Regarding her acting in
the plays, Ab. Cahan writes:
"A little later, as an
actor in Gordin’s work (in his 'Sappho,' 'Kreutzer
Sonata,' and others), Bertha Kalich acquired a great
name. She had the temperament, and she was also
young and very beautiful. Her husband (Spachner) was
the director (or one of the directors) of the
theatre in which she acted."
B. Gorin dwells in
detail about this:
"… the 'Yiddish Sappho'
quickly attracted the attention of the better public
to Kalich and here, for the first time, she had the
opportunity to show herself in her full glory and to
demonstrate that she possessed an extraordinary
talent."
Speaking about her
performance in 'Sappho,' William Edlin writes in her
obituary:
"She made such a deep
impression on me in the role of Sophia Fingerhut,
that I could not forget it. The play was indeed one
of Gordin’s best and most interesting, but who knows
if it would have had the same importance and the
artistic success if Kalich had not played the title
role. The role is a daring one, a role that Kalich
had not played. In her character, Gordin had
instilled an Ibsenish streak. She was the free woman
of the new era. … Bertha Kalich used to play the
same role with such artistic insight and with so
much elastic elegance, that the audience was
enchanted. The innocently romantic moments with her
second lover in the plot, the pianist with the
musical name Apolon Zonenshayn, were performed by
Kalich like the finest notes in a musical symphony.

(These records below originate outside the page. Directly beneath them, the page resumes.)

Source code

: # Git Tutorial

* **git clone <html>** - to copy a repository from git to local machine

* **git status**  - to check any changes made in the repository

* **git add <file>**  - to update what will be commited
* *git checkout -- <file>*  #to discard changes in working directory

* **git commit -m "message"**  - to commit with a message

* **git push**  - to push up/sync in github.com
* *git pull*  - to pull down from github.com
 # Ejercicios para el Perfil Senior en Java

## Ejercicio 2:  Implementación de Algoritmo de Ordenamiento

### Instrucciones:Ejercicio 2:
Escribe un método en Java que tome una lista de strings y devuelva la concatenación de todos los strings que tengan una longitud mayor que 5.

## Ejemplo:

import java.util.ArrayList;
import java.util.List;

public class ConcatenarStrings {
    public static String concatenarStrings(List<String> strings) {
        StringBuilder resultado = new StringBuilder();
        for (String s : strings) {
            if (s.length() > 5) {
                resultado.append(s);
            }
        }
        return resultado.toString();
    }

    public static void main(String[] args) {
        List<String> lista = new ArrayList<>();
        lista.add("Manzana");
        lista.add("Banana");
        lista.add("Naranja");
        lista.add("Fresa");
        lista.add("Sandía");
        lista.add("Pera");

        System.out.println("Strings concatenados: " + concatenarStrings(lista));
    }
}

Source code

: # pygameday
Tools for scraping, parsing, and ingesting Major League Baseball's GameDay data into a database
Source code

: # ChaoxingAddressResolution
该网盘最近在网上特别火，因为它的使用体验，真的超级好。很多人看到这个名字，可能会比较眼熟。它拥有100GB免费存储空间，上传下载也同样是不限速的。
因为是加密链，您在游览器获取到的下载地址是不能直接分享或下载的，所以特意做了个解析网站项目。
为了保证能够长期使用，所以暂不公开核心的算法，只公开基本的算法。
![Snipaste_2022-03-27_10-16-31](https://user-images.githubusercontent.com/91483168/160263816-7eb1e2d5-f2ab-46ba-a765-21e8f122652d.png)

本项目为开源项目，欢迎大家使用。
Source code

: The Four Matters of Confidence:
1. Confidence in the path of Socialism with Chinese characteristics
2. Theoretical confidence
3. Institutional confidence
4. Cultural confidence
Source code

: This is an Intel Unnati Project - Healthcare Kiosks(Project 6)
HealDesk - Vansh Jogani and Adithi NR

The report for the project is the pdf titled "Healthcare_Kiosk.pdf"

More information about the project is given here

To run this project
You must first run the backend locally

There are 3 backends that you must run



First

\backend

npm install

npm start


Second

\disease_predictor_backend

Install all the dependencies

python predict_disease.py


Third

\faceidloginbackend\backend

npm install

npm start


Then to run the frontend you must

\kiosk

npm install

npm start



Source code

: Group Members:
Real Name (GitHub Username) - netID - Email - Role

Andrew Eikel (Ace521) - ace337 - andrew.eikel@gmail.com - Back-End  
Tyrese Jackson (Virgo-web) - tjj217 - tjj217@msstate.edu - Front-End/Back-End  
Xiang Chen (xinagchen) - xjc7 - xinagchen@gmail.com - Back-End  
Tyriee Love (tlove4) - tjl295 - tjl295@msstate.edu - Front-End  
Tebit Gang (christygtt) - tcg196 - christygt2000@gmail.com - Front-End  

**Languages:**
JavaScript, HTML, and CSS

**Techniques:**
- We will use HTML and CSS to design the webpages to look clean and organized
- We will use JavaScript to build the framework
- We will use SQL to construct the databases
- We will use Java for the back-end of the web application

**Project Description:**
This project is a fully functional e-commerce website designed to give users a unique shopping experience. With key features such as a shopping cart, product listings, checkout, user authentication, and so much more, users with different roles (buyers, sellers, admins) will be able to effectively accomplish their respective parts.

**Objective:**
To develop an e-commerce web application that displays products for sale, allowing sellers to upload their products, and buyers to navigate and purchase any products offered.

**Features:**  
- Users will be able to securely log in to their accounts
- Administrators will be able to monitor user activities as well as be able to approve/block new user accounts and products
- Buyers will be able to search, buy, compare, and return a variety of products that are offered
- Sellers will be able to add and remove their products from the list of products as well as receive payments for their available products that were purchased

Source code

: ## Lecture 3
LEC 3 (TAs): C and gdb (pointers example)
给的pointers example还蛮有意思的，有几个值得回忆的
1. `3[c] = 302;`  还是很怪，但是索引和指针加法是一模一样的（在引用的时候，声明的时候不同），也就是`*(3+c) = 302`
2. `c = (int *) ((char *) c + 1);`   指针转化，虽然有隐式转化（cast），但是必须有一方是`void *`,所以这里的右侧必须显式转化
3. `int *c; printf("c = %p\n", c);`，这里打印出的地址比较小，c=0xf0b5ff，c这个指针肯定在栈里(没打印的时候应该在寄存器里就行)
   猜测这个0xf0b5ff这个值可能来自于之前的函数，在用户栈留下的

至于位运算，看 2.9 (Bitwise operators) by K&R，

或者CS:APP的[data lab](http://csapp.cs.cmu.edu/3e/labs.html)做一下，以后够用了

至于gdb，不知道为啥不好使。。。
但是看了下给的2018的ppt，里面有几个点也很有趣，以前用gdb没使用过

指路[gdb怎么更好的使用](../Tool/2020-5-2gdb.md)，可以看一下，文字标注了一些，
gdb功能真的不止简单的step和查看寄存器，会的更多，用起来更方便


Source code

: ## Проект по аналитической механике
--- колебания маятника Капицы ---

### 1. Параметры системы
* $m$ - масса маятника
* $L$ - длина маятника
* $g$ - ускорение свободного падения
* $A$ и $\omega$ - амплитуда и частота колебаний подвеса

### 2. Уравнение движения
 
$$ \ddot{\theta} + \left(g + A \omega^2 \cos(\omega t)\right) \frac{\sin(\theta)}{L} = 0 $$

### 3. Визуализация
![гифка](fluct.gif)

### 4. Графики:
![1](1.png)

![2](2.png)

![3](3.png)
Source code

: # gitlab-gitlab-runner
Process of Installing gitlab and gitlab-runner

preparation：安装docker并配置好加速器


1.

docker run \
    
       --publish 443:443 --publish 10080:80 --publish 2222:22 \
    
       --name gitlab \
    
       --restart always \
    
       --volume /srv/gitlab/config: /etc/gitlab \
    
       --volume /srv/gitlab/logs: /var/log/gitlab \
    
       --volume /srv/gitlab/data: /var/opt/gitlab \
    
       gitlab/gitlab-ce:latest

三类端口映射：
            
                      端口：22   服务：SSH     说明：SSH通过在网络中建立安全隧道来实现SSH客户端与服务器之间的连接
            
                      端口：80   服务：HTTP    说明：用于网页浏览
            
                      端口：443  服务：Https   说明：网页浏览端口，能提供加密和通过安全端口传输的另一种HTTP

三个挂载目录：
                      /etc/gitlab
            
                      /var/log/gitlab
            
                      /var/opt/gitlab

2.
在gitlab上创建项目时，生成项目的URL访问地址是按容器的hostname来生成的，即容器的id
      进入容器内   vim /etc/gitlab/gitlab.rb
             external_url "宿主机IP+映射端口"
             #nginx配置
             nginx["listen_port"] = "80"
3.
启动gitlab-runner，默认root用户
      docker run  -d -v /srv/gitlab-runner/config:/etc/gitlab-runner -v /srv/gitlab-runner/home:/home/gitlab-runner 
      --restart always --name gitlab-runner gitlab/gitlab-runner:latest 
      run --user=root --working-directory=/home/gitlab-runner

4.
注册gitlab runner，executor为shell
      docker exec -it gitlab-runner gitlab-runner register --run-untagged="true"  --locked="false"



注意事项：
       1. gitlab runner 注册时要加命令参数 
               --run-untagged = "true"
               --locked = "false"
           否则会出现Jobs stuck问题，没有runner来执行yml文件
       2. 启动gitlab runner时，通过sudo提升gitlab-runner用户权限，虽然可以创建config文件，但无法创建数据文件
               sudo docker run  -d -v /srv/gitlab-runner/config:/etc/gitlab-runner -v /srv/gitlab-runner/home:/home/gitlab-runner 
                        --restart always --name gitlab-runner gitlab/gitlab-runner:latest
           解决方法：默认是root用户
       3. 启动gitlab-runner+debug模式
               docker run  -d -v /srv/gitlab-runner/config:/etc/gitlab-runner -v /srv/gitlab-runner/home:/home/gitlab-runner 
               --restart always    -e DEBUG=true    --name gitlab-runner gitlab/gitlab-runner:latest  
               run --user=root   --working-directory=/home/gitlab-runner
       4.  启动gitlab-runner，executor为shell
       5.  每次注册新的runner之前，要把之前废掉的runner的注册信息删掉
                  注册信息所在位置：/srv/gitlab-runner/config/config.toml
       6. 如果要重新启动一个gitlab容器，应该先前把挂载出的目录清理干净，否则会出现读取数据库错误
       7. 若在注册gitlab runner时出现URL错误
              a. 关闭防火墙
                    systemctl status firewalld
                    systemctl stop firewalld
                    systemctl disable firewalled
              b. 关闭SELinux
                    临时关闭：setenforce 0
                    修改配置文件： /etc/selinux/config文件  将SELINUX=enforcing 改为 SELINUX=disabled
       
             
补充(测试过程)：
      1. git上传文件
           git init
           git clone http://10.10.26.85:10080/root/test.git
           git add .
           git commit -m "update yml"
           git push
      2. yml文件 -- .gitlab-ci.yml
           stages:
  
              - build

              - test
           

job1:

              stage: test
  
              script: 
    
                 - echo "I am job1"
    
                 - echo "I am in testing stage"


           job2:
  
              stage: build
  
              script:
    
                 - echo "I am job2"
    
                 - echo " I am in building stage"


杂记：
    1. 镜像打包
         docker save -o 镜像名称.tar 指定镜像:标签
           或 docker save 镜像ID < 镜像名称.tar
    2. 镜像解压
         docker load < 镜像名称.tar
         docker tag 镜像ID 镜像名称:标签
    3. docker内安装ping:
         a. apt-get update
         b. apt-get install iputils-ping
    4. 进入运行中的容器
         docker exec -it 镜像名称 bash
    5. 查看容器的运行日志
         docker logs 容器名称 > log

This was theatre as it was understood when one spoke
of Sarah Bernhardtt or Eleanora Duze. Such was the
high standard of acting offered by Bertha Kalich."
On December 18, 1902, K.
was performing the Thalia Theatre as Lydia Hoffman
in Jacob Gordin’s "One’s Own Blood."
In 1902, through K.’s
word of honor, Jacob Gordin’s scene, "The Crazy
Actress" [opening in Gordin’s "one-act plays"] was
staged.
On February 13, 1903, K.
performed as Hanele in Z. Libin’s "The Jewish Medea,"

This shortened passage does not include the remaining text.